In India, the Ayurveda is traditional medicine that emphasizes plant-based treatments, hygiene, and balance in the body's state of being. Indian materia medica included knowledge of plants, where they grow in all season, methods for storage and shelf life of harvested materials. It also included directions for making juice from vegetables, dried powders from herb, cold infusions and extracts.[2]

The earliest Chinese manual of materia medica, the Shennong Bencao Jing (Shennong Emperor's Classic of Materia Medica), was compiled in the 1st century AD during the Han dynasty, attributed to the mythical Shennong. It lists some 365 medicines, of which 252 are herbs. Earlier literature included lists of prescriptions for specific ailments, exemplified by the Recipes for Fifty-Two Ailments found in the Mawangdui tomb, which was sealed in 168 BC. Succeeding generations augmented the Shennong Bencao Jing, as in the Yaoxing Lun (Treatise on the Nature of Medicinal Herbs), a 7th-century Tang dynasty treatise on herbal medicine.

Galen was a philosopher, physician, pharmacist and prolific medical writer. He compiled an extensive record of the medical knowledge of his day and added his own observations. He wrote on the structure of organs, but not their uses; the pulse and its association with respiration; the arteries and the movement of blood; and the uses of theriacs. "In treatises such as On Theriac to Piso, On Theriac to Pamphilius, and On Antidotes, Galen identified theriac as a sixty-four-ingredient compound, able to cure any ill known".[4] His work was rediscovered in the 15th century and became the authority on medicine and healing for the next two centuries. His medicine was based on the regulation of the four humors (blood, phlegm, black bile, and yellow bile) and their properties (wet, dry, hot, and cold).[5]

The Greek physician Pedanius Dioscorides, of Anazarbus in Asia Minor, wrote a five-volume treatise concerning medical matters, entitled    in Greek or De materia medica in Latin. This famous commentary covered about 600 plants along with therapeutically useful animal and mineral products. It documented the effects of drugs made from these substances on patients. De materia medica was the first extensive pharmacopeia, including about a thousand natural product drugs (mostly plant-based), 4,740 medicinal usages for drugs, and 360 medical properties (such as antiseptic, anti-inflammatory, stimulant). The book was heavily translated, and portrayed some of the emblematic actions of physicians and herbalists. One such page is Physician Preparing an Elixir.

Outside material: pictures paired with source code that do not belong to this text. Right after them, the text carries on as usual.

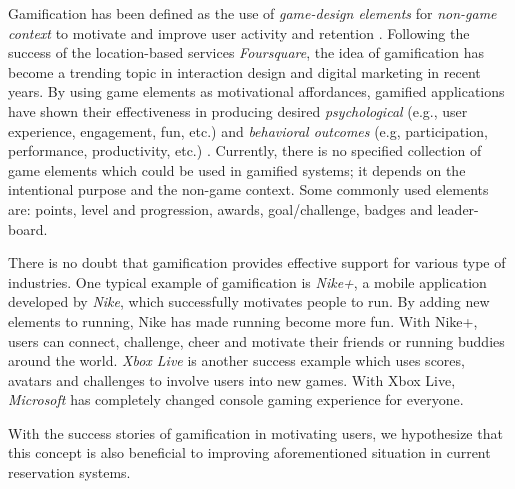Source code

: Gamification has been defined as the use of \emph{game-design elements} for \emph{non-game context} to motivate and improve user activity and retention \cite{deterding2011game, hamari2014does}. Following the success of the location-based services \emph{Foursquare}, the idea of gamification has become a trending topic in interaction design and digital marketing \cite{deterding2011game} in recent years. By using game elements as motivational affordances, gamified applications have shown their effectiveness in producing desired \emph{psychological} (e.g., user experience, engagement, fun, etc.) and \emph{behavioral outcomes} (e.g, participation, performance, productivity, etc.) \cite{deterding2011game}. Currently, there is no specified collection of game elements which could be used in gamified systems; it depends on the intentional purpose and the non-game context. Some commonly used elements are: points, level and progression, awards, goal/challenge, badges and leader-board.

There is no doubt that gamification provides effective support for various type of industries. One typical example of gamification  is \emph{Nike+}, a mobile application developed by \emph{Nike}, which successfully motivates people to run. By adding new elements to running, Nike has made running become more fun. With Nike+, users can connect, challenge, cheer and motivate their friends or running buddies around the world. \emph{Xbox Live} is another success example which uses scores, avatars and challenges to involve users into new games. With Xbox Live, \emph{Microsoft} has completely changed console gaming experience for everyone.
 
With the success stories of gamification in motivating users, we hypothesize that this concept is also beneficial to improving aforementioned situation in current reservation systems.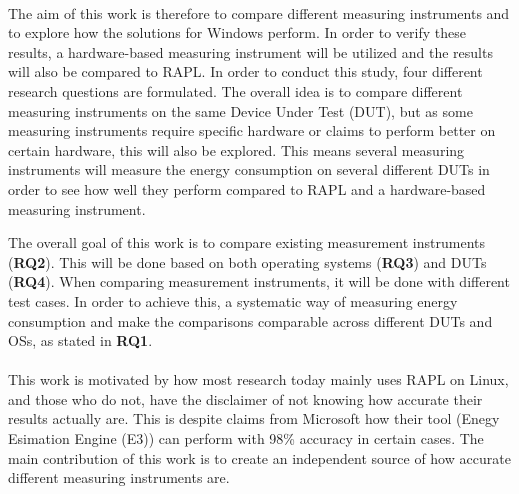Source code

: \paragraph*{}
The aim of this work is therefore to compare different measuring instruments and to explore how the solutions for Windows perform. In order to verify these results, a hardware-based measuring instrument will be utilized and the results will also be compared to RAPL. In order to conduct this study, four different research questions are formulated. The overall idea is to compare different measuring instruments on the same Device Under Test (DUT), but as some measuring instruments require specific hardware or claims to perform better on certain hardware, this will also be explored. This means several measuring instruments will measure the energy consumption on several different DUTs in order to see how well they perform compared to RAPL and a hardware-based measuring instrument.



The overall goal of this work is to compare existing measurement instruments (\textbf{RQ2}). This will be done based on both operating systems (\textbf{RQ3}) and DUTs (\textbf{RQ4}). When comparing measurement instruments, it will be done with different test cases. In order to achieve this, a systematic way of measuring energy consumption and make the comparisons comparable across different DUTs and OSs, as stated in \textbf{RQ1}.

\paragraph*{}
This work is motivated by how most research today mainly uses RAPL on Linux\cite[]{Rasmussen2021,Pereira2017,Theilmann2022,Lindholt2022}, and those who do not, have the disclaimer of not knowing how accurate their results actually are\cite[]{Bruce2015ReducingEC, Ozturk2019, Unlu2021}. This is despite claims from Microsoft how their tool (Enegy Esimation Engine (E3)) can perform with 98\% accuracy in certain cases\cite[]{E3WinHec}. The main contribution of this work is to create an independent source of how accurate different measuring instruments are.


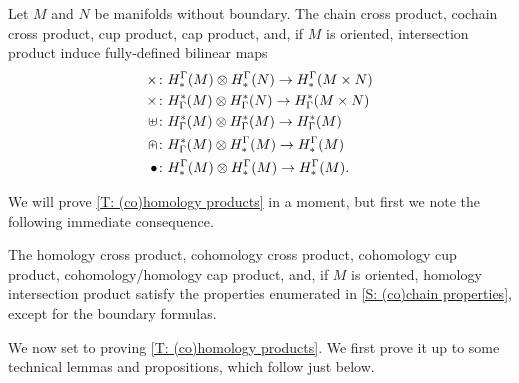 \begin{theorem}\label{T: (co)homology products}
	Let $M$ and $N$ be manifolds without boundary.
	The chain cross product, cochain cross product, cup product, cap product, and, if $M$ is oriented, intersection product induce fully-defined bilinear maps
	\begin{align*}
		\times \colon & H^\Gamma_*(M) \otimes H^\Gamma_*(N) \to H^\Gamma_*(M \times N)\\
		\times \colon & H_\Gamma^*(M) \otimes H_\Gamma^*(N) \to H_\Gamma^*(M \times N)\\
		\uplus \colon & H_\Gamma^*(M) \otimes H_\Gamma^*(M) \to H_\Gamma^*(M)\\
		\nplus \colon & H_\Gamma^*(M) \otimes H^\Gamma_*(M) \to H^\Gamma_*(M)\\
		\bullet \colon & H^\Gamma_*(M) \otimes H^\Gamma_*(M) \to H^\Gamma_*(M).\\
	\end{align*}
\end{theorem}

We will prove \cref{T: (co)homology products} in a moment, but first we note the following immediate consequence.

\begin{theorem}
	The homology cross product, cohomology cross product, cohomology cup product, cohomology/homology cap product, and, if $M$ is oriented, homology intersection product satisfy the properties enumerated in \cref{S: (co)chain properties}, except for the boundary formulas.
\end{theorem}

We now set to proving \cref{T: (co)homology products}.
We first prove it up to some technical lemmas and propositions, which follow just below.


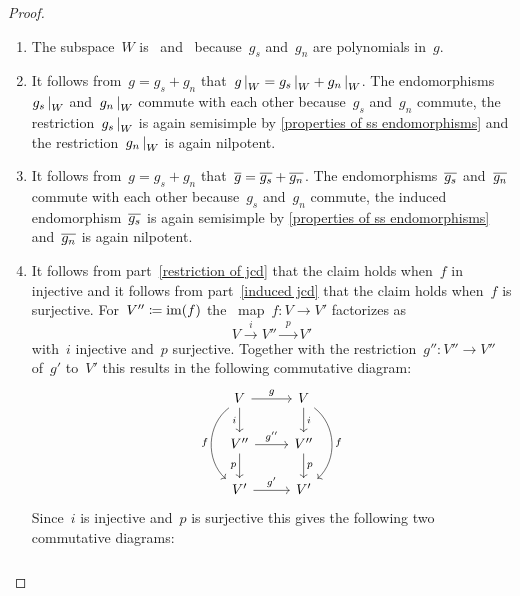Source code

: \begin{proof}
  \label{properties of jcd proof}
  \leavevmode
  \begin{enumerate}
    \item
      The subspace~$W$ is~ and~ because~$g_s$ and~$g_n$ are polynomials in~$g$.
    \item
      It follows from~$g = g_s + g_n$ that~$\restrict{g}{W} = \restrict{g_s}{W} + \restrict{g_n}{W}$.
      The endomorphisms~$\restrict{g_s}{W}$ and~$\restrict{g_n}{W}$ commute with each other because~$g_s$ and~$g_n$ commute, the restriction~$\restrict{g_s}{W}$ is again semisimple by \cref{properties of ss endomorphisms} and the restriction~$\restrict{g_n}{W}$ is again nilpotent.
    \item
      It follows from~$g = g_s + g_n$ that~$\overline{g} = \overline{g_s} + \overline{g_n}$.
      The endomorphisms~$\overline{g_s}$ and~$\overline{g_n}$ commute with each other because~$g_s$ and~$g_n$ commute, the induced endomorphism~$\overline{g_s}$ is again semisimple by \cref{properties of ss endomorphisms} and~$\overline{g_n}$ is again nilpotent.
    \item
      It follows from part~\ref*{restriction of jcd} that the claim holds when~$f$ in injective and it follows from part~\ref*{induced jcd} that the claim holds when~$f$ is surjective.
      For~$V'' \coloneqq \operatorname{im}(f)$ the~ map~$f \colon V \to V'$ factorizes as
      \[
        V
        \xrightarrow{\enspace i \enspace}
        V''
        \xrightarrow{\enspace p \enspace}
        V'
      \]
      with~$i$ injective and~$p$ surjective.
      Together with the restriction~$g'' \colon V'' \to V''$ of~$g'$ to~$V'$ this results in the following commutative diagram:
      \[
        \begin{tikzcd}
            V
            \arrow{r}[above]{g}
            \arrow{d}[left]{i}
            \arrow[bend right = 50]{dd}[left]{f}
          & V
            \arrow{d}[right]{i}
            \arrow[bend left = 50]{dd}[right]{f}
          \\
            V''
            \arrow{r}[above]{g''}
            \arrow{d}[left]{p}
          & V''
            \arrow{d}[right]{p}
          \\
            V'
            \arrow{r}[above]{g'}
          & V'
        \end{tikzcd}
      \]
      Since~$i$ is injective and~$p$ is surjective this gives the following two commutative diagrams:
      \[
        \begin{tikzcd}

\end{tikzcd}\]
\end{enumerate}
\end{proof}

The most useful books of botany, pharmacy and medicine used by students and scholars were supplemented commentaries on Dioscorides, including the works of Fuchs, Anguillara, Mattioli, Maranta, Cesalpino, Dodoens, Fabius Columna, Gaspard and Johann Bauhin, and De Villanueva/Servetus. In several of these versions, the annotations and comments exceed the Dioscoridean text and have much new botany. Printers were not merely printing the authentic materia medica, but hiring experts on the medical and botanical field for criticism, commentaries, that would raise the stature of the printers and the work.[3]

Laguna explored[27] many Mediterranean areas and obtained results concerning many new herbs; he also added these prescriptions and commentaries to the recipes and teachings of Pedanius' Dioscorides. He also includes some animal and mineral products but only those related to simple medicines, that is, animal and mineral products that are medicine or are parts of a medical compound.[28] This was not an illustrated work. In 1555 he re-edited this work with woodcuts.[27]It was reprinted twenty-two times by the end of the 18th century; Laguna wrote very well, with explanations and practical commentaries.[28] He refers to anecdotes, adds commentaries on the plants, provides their synonyms in different languages, and explains their uses in the 16th century. These qualities and the number of woodcuts made this work very popular and appreciated in medicine far beyond the 16th century. He had problems with Mattioli for using some of his commentaries without mentioning him.[28]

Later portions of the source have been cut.